Título: Reformas pequenas e grandes
Autor: Coimbra, Marcos
Fonte: Correio Braziliense, 21/06/2009, Política, p. 8

Nas eleições, a lista do que não pode ser feito pelos candidatos, suas campanhas e os profissionais que nelas trabalham, é impressionante. As regras são draconianas e se aplicam a tudo

A legislatura que termina ano que vem é das que menos saudade vai deixar. Já tivemos outras que pouco fizeram, mas essa arrisca ser a campeã de inoperância. Somada à sua sempre extraordinária capacidade de gerar escândalos, o resultado é tão ruim que só nos resta torcer para que a próxima seja melhor.

Da atual, quase nada podemos esperar. Quem fez o que ela fez em três anos, dificilmente fará melhor nos meses que nos separam de março/abril de 2010, quando o Congresso vai, a bem dizer, suspender seus trabalhos, com a maior parte dos deputados e senadores indo brigar pela reeleição.

Uma das dívidas mais incômodas que ficarão é a da reforma política, a que não foi feita. É verdade que o Executivo tem parte grande da culpa por isso, pois poderia ter mobilizado seus vastos recursos para fazer com que ela andasse. Como, no entanto, Lula nunca se interessou verdadeiramente por ela, juntou-se a falta de ação de uns com a pouca motivação de outros. Não fizemos nada.

Por isso, chega a ser surpreendente que uma pequena, mas muito relevante, proposta de reforma nas regras eleitorais esteja, ao que parece, perto de ser aprovada. Se for, será um passo significativo de modernização do sistema que criamos após o fim do autoritarismo.

Cheio de boas intenções, o modelo vigente parece desconfiar de todo mundo. A prática política é objeto de tantas restrições e limitações que ninguém sabe como ela chega a ser possível. Nas eleições, a lista do que não pode ser feito pelos candidatos, suas campanhas e os profissionais que nelas trabalham, é impressionante. As regras são draconianas e se aplicam a tudo.

Uma das consequencias desse excesso de proibições é o freqüente desrespeito ao que elas prescrevem. Como muitas são absurdas e outras inaplicáveis, as pessoas fingem que as obedecem e fica tudo por isso mesmo.

Uma das ficções mais difundidas é sobre o período de campanha. Embora vivamos, como nas modernas democracias, quase que em ¿campanha eleitoral permanente¿, nossa legislação cultiva a fantasia de que ela é limitada aos 90 dias que antecedem as eleições. Na lei, antes de julho do ano eleitoral, nada se pode fazer em matéria de campanha. Na realidade, os partidos e os candidatos se movimentam com total sem cerimônia. Basta ver o que o Presidente faz com sua candidata.

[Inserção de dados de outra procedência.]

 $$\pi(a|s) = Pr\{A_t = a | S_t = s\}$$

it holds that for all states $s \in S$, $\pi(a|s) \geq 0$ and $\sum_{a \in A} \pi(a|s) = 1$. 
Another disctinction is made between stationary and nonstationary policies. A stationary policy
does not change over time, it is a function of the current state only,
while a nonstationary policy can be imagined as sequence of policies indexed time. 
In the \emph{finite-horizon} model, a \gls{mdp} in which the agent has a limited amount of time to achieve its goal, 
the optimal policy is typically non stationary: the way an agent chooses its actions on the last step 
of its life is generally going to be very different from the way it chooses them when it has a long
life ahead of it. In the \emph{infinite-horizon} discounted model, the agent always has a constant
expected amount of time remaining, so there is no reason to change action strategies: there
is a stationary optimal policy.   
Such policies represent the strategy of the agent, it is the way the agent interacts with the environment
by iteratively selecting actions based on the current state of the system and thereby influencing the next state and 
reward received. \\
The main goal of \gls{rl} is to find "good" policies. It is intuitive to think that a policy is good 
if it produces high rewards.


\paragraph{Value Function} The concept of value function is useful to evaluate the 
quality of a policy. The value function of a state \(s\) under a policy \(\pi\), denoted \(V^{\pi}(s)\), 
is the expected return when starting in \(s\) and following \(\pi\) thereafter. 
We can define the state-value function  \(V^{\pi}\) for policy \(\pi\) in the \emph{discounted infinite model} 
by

Tramita atualmente na Câmara uma proposta de ¿minireforma eleitoral¿, de autoria do deputado Flávio Dino (PCdoB-MA), que tem o mérito de reconhecer que está na hora de acabar com essa ficção. É uma proposta que inclui várias outras sugestões, que ninguém acredita que serão aprovadas. Mas, nesse aspecto, parece que tem chances reais de ser discutida e votada ainda em tempo de entrar em vigor para as eleições de 2010.

Ela é boa, em geral, e muito boa em uma dimensão de imenso impacto futuro: ela mexe, pela primeira vez com compreensão, no uso da internet nas campanhas.

Nesse assunto, nossa legislação eleitoral se superou em sua mania de controle. Em 2008, imaginou que poderia disciplinar a internet, inspirada pelo desejo (até louvável) de garantir maior equanimidade entre os candidatos. Para evitar que poucos tivessem muito acesso à rede, proibiu tudo: nenhum candidato podia usar a internet, a não ser através de páginas ¿oficiais¿. Quando percebeu que o esforço era inócuo e contraproducente, recuou.

Na proposta em tramitação, acaba-se com anacronismos como esse. Já em 2010, os candidatos poderão fazer como se faz em qualquer país contemporâneo, aproveitando tudo da internet para dialogar com os eleitores e difundir suas mensagens. Páginas pessoais, sites de relacionamento e vídeos poderão ser usados, sem restrições.

O melhor disso é a possibilidade que a discussão abre. O modelo atual, cheio de controles, se funda em uma visão preconceituosa do povo, que o vê como um ente que precisa sempre da proteção benevolente de alguém que se julga superior.

Quem sabe não estamos aposentando essa visão, reconhecendo que o eleitor é perfeitamente capaz de saber o que quer e tem direito a ser tratado como um adulto com discernimento?